I have a bit more information on my website: https://www.pcdimmer.de/index.php/hardware/fpga/ultranet-receiver You can switch the language to english in the upper right corner, if it is not translated automatically.
As I understand the PIO block it is for simple logic circuits to combine signals or to make very fast decisions - or even to implement an UART- or WS2812B-LED-interface. But for the AES3-receiver the demand for logic-elements may be higher than the PIO-block is offering. But I did not spent too much time on this piece of hardware, yet.
So you do have it well documented already, thank you.
Reading this it seems that the bit clock for Ultralink is 32 8 48000 = 12288000Hz, or 81ns bit time. This is further doubled for the encoding. Regular 2ch AES/EBU would still be 30720000Hz at 48KHz sample rate, which is a bit more manageable for a micro... but still quite fast.
For my own project I used the PIO blocks in parallel; one decoding bi-phase, one looking for sync, and one FIFO'ing data to CPU and then triggering interrupt. But SMPTE is only 80bits per video frame, so no where near the speeds of Ultralink/AES.
For playback frame data was pre-computed by CPU and then shoved into output FIFO, to be played out at the correct speed. CPU just had to keep FIFO full (or rather not empty). Then mulitple PIOs handled play out, and encoding.
Very nice work, I've watch video a few times but I am not 100% clear on the timing of the data.
I get that it's 24 bit data at 48KHz, 8 channels per link, 2 links per connector.

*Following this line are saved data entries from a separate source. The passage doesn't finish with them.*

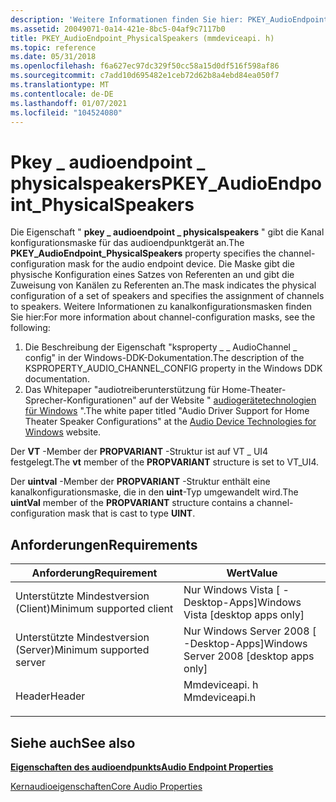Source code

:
 ```yaml
---
description: 'Weitere Informationen finden Sie hier: PKEY_AudioEndpoint_PhysicalSpeakers'
ms.assetid: 20049071-0a14-421e-8bc5-04af9c7117b0
title: PKEY_AudioEndpoint_PhysicalSpeakers (mmdeviceapi. h)
ms.topic: reference
ms.date: 05/31/2018
ms.openlocfilehash: f6a627ec97dc329f50cc58a15d0df516f598af86
ms.sourcegitcommit: c7add10d695482e1ceb72d62b8a4ebd84ea050f7
ms.translationtype: MT
ms.contentlocale: de-DE
ms.lasthandoff: 01/07/2021
ms.locfileid: "104524080"
---
```

# <a name="pkey_audioendpoint_physicalspeakers"></a><span data-ttu-id="ce8fa-103">Pkey \_ audioendpoint \_ physicalspeakers</span><span class="sxs-lookup"><span data-stu-id="ce8fa-103">PKEY\_AudioEndpoint\_PhysicalSpeakers</span></span>

<span data-ttu-id="ce8fa-104">Die Eigenschaft " **pkey \_ audioendpoint \_ physicalspeakers** " gibt die Kanal konfigurationsmaske für das audioendpunktgerät an.</span><span class="sxs-lookup"><span data-stu-id="ce8fa-104">The **PKEY\_AudioEndpoint\_PhysicalSpeakers** property specifies the channel-configuration mask for the audio endpoint device.</span></span> <span data-ttu-id="ce8fa-105">Die Maske gibt die physische Konfiguration eines Satzes von Referenten an und gibt die Zuweisung von Kanälen zu Referenten an.</span><span class="sxs-lookup"><span data-stu-id="ce8fa-105">The mask indicates the physical configuration of a set of speakers and specifies the assignment of channels to speakers.</span></span> <span data-ttu-id="ce8fa-106">Weitere Informationen zu kanalkonfigurationsmasken finden Sie hier:</span><span class="sxs-lookup"><span data-stu-id="ce8fa-106">For more information about channel-configuration masks, see the following:</span></span>

1.  <span data-ttu-id="ce8fa-107">Die Beschreibung der Eigenschaft "ksproperty \_ \_ AudioChannel \_ config" in der Windows-DDK-Dokumentation.</span><span class="sxs-lookup"><span data-stu-id="ce8fa-107">The description of the KSPROPERTY\_AUDIO\_CHANNEL\_CONFIG property in the Windows DDK documentation.</span></span>
2.  <span data-ttu-id="ce8fa-108">Das Whitepaper "audiotreiberunterstützung für Home-Theater-Sprecher-Konfigurationen" auf der Website " [audiogerätetechnologien für Windows](https://www.microsoft.com/whdc/device/audio/default.mspx) ".</span><span class="sxs-lookup"><span data-stu-id="ce8fa-108">The white paper titled "Audio Driver Support for Home Theater Speaker Configurations" at the [Audio Device Technologies for Windows](https://www.microsoft.com/whdc/device/audio/default.mspx) website.</span></span>

<span data-ttu-id="ce8fa-109">Der **VT** -Member der **PROPVARIANT** -Struktur ist auf VT \_ UI4 festgelegt.</span><span class="sxs-lookup"><span data-stu-id="ce8fa-109">The **vt** member of the **PROPVARIANT** structure is set to VT\_UI4.</span></span>

<span data-ttu-id="ce8fa-110">Der **uintval** -Member der **PROPVARIANT** -Struktur enthält eine kanalkonfigurationsmaske, die in den **uint**-Typ umgewandelt wird.</span><span class="sxs-lookup"><span data-stu-id="ce8fa-110">The **uintVal** member of the **PROPVARIANT** structure contains a channel-configuration mask that is cast to type **UINT**.</span></span>

## <a name="requirements"></a><span data-ttu-id="ce8fa-111">Anforderungen</span><span class="sxs-lookup"><span data-stu-id="ce8fa-111">Requirements</span></span>



| <span data-ttu-id="ce8fa-112">Anforderung</span><span class="sxs-lookup"><span data-stu-id="ce8fa-112">Requirement</span></span> | <span data-ttu-id="ce8fa-113">Wert</span><span class="sxs-lookup"><span data-stu-id="ce8fa-113">Value</span></span> |
|-------------------------------------|------------------------------------------------------------------------------------------|
| <span data-ttu-id="ce8fa-114">Unterstützte Mindestversion (Client)</span><span class="sxs-lookup"><span data-stu-id="ce8fa-114">Minimum supported client</span></span><br/> | <span data-ttu-id="ce8fa-115">Nur Windows Vista \[ -Desktop-Apps\]</span><span class="sxs-lookup"><span data-stu-id="ce8fa-115">Windows Vista \[desktop apps only\]</span></span><br/>                                           |
| <span data-ttu-id="ce8fa-116">Unterstützte Mindestversion (Server)</span><span class="sxs-lookup"><span data-stu-id="ce8fa-116">Minimum supported server</span></span><br/> | <span data-ttu-id="ce8fa-117">Nur Windows Server 2008 \[ -Desktop-Apps\]</span><span class="sxs-lookup"><span data-stu-id="ce8fa-117">Windows Server 2008 \[desktop apps only\]</span></span><br/>                                     |
| <span data-ttu-id="ce8fa-118">Header</span><span class="sxs-lookup"><span data-stu-id="ce8fa-118">Header</span></span><br/>                   | <dl> <span data-ttu-id="ce8fa-119"><dt>Mmdeviceapi. h</dt></span><span class="sxs-lookup"><span data-stu-id="ce8fa-119"><dt>Mmdeviceapi.h</dt></span></span> </dl> |



## <a name="see-also"></a><span data-ttu-id="ce8fa-120">Siehe auch</span><span class="sxs-lookup"><span data-stu-id="ce8fa-120">See also</span></span>

<dl> <dt>

[<span data-ttu-id="ce8fa-121">**Eigenschaften des audioendpunkts**</span><span class="sxs-lookup"><span data-stu-id="ce8fa-121">**Audio Endpoint Properties**</span></span>](audio-endpoint-properties.md)
</dt> <dt>

[<span data-ttu-id="ce8fa-122">Kernaudioeigenschaften</span><span class="sxs-lookup"><span data-stu-id="ce8fa-122">Core Audio Properties</span></span>](core-audio-properties.md)
</dt> </dl>

 

 




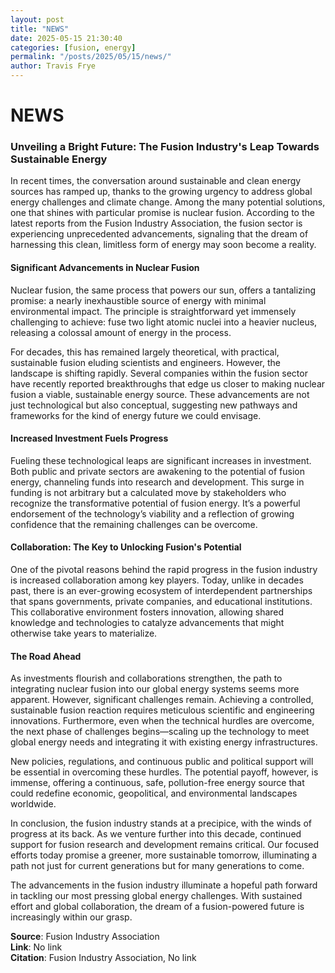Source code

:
 ```yaml
---
layout: post
title: "NEWS"
date: 2025-05-15 21:30:40
categories: [fusion, energy]
permalink: "/posts/2025/05/15/news/"
author: Travis Frye
---
```


# NEWS

### Unveiling a Bright Future: The Fusion Industry's Leap Towards Sustainable Energy

In recent times, the conversation around sustainable and clean energy sources has ramped up, thanks to the growing urgency to address global energy challenges and climate change. Among the many potential solutions, one that shines with particular promise is nuclear fusion. According to the latest reports from the Fusion Industry Association, the fusion sector is experiencing unprecedented advancements, signaling that the dream of harnessing this clean, limitless form of energy may soon become a reality.

#### Significant Advancements in Nuclear Fusion

Nuclear fusion, the same process that powers our sun, offers a tantalizing promise: a nearly inexhaustible source of energy with minimal environmental impact. The principle is straightforward yet immensely challenging to achieve: fuse two light atomic nuclei into a heavier nucleus, releasing a colossal amount of energy in the process.

For decades, this has remained largely theoretical, with practical, sustainable fusion eluding scientists and engineers. However, the landscape is shifting rapidly. Several companies within the fusion sector have recently reported breakthroughs that edge us closer to making nuclear fusion a viable, sustainable energy source. These advancements are not just technological but also conceptual, suggesting new pathways and frameworks for the kind of energy future we could envisage.

#### Increased Investment Fuels Progress

Fueling these technological leaps are significant increases in investment. Both public and private sectors are awakening to the potential of fusion energy, channeling funds into research and development. This surge in funding is not arbitrary but a calculated move by stakeholders who recognize the transformative potential of fusion energy. It’s a powerful endorsement of the technology’s viability and a reflection of growing confidence that the remaining challenges can be overcome.

#### Collaboration: The Key to Unlocking Fusion's Potential

One of the pivotal reasons behind the rapid progress in the fusion industry is increased collaboration among key players. Today, unlike in decades past, there is an ever-growing ecosystem of interdependent partnerships that spans governments, private companies, and educational institutions. This collaborative environment fosters innovation, allowing shared knowledge and technologies to catalyze advancements that might otherwise take years to materialize.

#### The Road Ahead

As investments flourish and collaborations strengthen, the path to integrating nuclear fusion into our global energy systems seems more apparent. However, significant challenges remain. Achieving a controlled, sustainable fusion reaction requires meticulous scientific and engineering innovations. Furthermore, even when the technical hurdles are overcome, the next phase of challenges begins—scaling up the technology to meet global energy needs and integrating it with existing energy infrastructures.

New policies, regulations, and continuous public and political support will be essential in overcoming these hurdles. The potential payoff, however, is immense, offering a continuous, safe, pollution-free energy source that could redefine economic, geopolitical, and environmental landscapes worldwide.

In conclusion, the fusion industry stands at a precipice, with the winds of progress at its back. As we venture further into this decade, continued support for fusion research and development remains critical. Our focused efforts today promise a greener, more sustainable tomorrow, illuminating a path not just for current generations but for many generations to come.

The advancements in the fusion industry illuminate a hopeful path forward in tackling our most pressing global energy challenges. With sustained effort and global collaboration, the dream of a fusion-powered future is increasingly within our grasp.

**Source**: Fusion Industry Association  
**Link**: No link  
**Citation**: Fusion Industry Association, No link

But you also mention bi-phase encoding which would further double the clock rate, right... what it is the bit time (sub microsecond?)?
Would it be possible to post some scope screen grabs? Or some hand drawn doodles?
The Arduino FPGA board is relatively expensive, do you think it might be possible to use the PIO blocks of Pi Pico to decode bi-phase, sync to it and grab audio data? The PIO blocks can be clocked at CPU freq, which you can PLL up-to ~250MHz.
I have a project which does this for SMPTE timeocode, but that's running a lot slower.